Improved Thermal Anisotropy of Multi-Layer Tungsten Telluride on Silicon Substrate

WTe(2), a low-symmetry transition metal dichalcogenide, has broad prospects in functional device applications due to its excellent physical properties. When WTe(2) flake is integrated into practical device structures, its anisotropic thermal transport could be affected greatly by the substrate, which matters a lot to the energy efficiency and functional performance of the device. To investigate the effect of SiO(2)/Si substrate, we carried out a comparative Raman thermometry study on a 50 nm-thick supported WTe(2) flake (with κ(zigzag) = 62.17 W·m(−1)·K(−1) and κ(armchair) = 32.93 W·m(−1)·K(−1)), and a suspended WTe(2) flake of similar thickness (with κ(zigzag) = 4.45 W·m(−1)·K(−1), κ(armchair) = 4.10 W·m(−1)·K(−1)).

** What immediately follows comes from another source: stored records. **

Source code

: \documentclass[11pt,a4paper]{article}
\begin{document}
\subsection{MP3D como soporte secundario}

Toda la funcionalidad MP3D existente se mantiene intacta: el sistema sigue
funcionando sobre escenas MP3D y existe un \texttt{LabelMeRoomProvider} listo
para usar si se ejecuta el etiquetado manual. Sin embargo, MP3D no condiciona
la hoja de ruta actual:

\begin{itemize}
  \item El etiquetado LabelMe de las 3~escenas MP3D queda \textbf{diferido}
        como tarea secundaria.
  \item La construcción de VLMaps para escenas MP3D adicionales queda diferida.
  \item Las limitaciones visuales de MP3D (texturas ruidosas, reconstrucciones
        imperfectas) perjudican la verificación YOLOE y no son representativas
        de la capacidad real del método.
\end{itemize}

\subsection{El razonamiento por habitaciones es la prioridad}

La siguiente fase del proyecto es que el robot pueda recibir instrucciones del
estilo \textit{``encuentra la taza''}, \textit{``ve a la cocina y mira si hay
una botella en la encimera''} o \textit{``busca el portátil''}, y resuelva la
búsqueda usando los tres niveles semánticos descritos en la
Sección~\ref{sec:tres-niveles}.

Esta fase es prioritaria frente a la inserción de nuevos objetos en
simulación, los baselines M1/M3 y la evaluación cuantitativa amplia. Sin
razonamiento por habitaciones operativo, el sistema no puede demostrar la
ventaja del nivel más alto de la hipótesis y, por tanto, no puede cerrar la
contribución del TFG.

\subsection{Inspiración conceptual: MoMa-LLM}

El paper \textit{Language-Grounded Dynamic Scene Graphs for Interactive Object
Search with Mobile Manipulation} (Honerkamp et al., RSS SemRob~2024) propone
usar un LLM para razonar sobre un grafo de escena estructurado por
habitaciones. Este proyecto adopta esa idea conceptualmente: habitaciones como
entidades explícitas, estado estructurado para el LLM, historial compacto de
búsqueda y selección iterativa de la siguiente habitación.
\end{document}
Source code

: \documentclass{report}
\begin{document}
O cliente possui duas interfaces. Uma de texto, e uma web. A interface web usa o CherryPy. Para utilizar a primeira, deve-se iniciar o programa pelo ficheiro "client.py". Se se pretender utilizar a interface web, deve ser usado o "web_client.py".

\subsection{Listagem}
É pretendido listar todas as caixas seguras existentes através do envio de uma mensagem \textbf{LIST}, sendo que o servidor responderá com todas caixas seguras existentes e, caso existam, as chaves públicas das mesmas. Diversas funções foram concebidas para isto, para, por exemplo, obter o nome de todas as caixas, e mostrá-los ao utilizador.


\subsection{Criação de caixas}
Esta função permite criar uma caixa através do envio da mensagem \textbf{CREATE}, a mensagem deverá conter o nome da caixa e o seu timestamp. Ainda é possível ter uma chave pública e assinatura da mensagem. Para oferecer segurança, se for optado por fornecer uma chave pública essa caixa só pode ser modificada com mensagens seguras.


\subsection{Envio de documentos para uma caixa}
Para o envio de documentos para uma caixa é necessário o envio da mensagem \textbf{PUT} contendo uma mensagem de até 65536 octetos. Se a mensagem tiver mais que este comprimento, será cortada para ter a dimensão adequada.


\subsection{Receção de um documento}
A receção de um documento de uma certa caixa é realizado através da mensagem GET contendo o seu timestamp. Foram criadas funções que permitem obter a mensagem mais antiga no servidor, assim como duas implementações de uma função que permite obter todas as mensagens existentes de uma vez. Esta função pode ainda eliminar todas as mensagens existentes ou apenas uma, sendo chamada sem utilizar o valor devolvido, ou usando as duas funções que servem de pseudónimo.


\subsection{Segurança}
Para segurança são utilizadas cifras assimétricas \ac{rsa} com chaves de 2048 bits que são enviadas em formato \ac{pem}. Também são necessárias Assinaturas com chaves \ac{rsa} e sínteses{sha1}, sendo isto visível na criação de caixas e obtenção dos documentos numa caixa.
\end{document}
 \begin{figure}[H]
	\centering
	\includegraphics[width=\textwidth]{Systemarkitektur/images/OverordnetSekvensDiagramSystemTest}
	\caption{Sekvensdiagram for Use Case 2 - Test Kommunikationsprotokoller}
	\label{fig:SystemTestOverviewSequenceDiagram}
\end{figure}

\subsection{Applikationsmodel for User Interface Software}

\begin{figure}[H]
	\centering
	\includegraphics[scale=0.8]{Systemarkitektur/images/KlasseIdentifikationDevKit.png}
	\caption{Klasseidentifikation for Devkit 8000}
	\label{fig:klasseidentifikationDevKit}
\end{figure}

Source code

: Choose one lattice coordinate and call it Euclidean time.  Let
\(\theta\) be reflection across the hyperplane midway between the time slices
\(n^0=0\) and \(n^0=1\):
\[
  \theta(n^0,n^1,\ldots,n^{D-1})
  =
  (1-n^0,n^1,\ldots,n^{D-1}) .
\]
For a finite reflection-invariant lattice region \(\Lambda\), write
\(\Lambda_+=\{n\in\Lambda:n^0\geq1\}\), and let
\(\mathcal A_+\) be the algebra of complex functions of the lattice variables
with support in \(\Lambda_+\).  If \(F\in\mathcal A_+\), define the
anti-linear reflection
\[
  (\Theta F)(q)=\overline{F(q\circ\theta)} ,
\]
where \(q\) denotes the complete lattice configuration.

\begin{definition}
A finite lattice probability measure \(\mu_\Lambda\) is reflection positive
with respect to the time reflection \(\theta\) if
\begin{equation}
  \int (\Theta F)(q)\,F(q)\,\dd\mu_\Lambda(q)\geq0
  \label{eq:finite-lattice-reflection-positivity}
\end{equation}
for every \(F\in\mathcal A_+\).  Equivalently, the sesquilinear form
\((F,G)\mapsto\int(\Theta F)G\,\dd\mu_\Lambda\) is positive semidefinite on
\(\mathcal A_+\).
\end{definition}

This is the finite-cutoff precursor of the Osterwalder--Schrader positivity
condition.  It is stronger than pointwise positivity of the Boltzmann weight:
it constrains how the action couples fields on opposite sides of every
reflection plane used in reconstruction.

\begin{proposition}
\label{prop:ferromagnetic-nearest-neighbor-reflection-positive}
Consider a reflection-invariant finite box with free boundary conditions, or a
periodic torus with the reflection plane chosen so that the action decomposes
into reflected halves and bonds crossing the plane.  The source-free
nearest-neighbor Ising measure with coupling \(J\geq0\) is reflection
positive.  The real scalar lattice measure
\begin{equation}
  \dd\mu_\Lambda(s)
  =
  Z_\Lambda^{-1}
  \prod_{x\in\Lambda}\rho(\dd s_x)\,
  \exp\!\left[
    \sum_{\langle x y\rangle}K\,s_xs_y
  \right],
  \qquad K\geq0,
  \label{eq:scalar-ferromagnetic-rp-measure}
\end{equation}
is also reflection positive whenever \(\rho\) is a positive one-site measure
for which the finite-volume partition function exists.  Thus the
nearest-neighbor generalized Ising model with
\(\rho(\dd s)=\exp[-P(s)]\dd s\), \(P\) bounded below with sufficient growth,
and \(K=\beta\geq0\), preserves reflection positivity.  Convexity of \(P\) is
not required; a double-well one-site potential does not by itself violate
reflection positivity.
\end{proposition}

The results show that the thermal anisotropy ratio of supported WTe(2) flake (κ(zigzag)/κ(armchair) ≈ 1.89) is about 1.7 times that of suspended WTe(2) flake (κ(zigzag)/κ(armchair) ≈ 1.09). Based on the low symmetry nature of the WTe(2) structure, it is speculated that the factors contributing to thermal conductivity (mechanical properties and anisotropic low-frequency phonons) may have affected the thermal conductivity of WTe(2) flake in an uneven manner when supported on a substrate. Our findings could contribute to the 2D anisotropy physics and thermal transport study of functional devices based on WTe(2) and other low-symmetry materials, which helps solve the heat dissipation problem and optimize thermal/thermoelectric performance for practical electronic devices.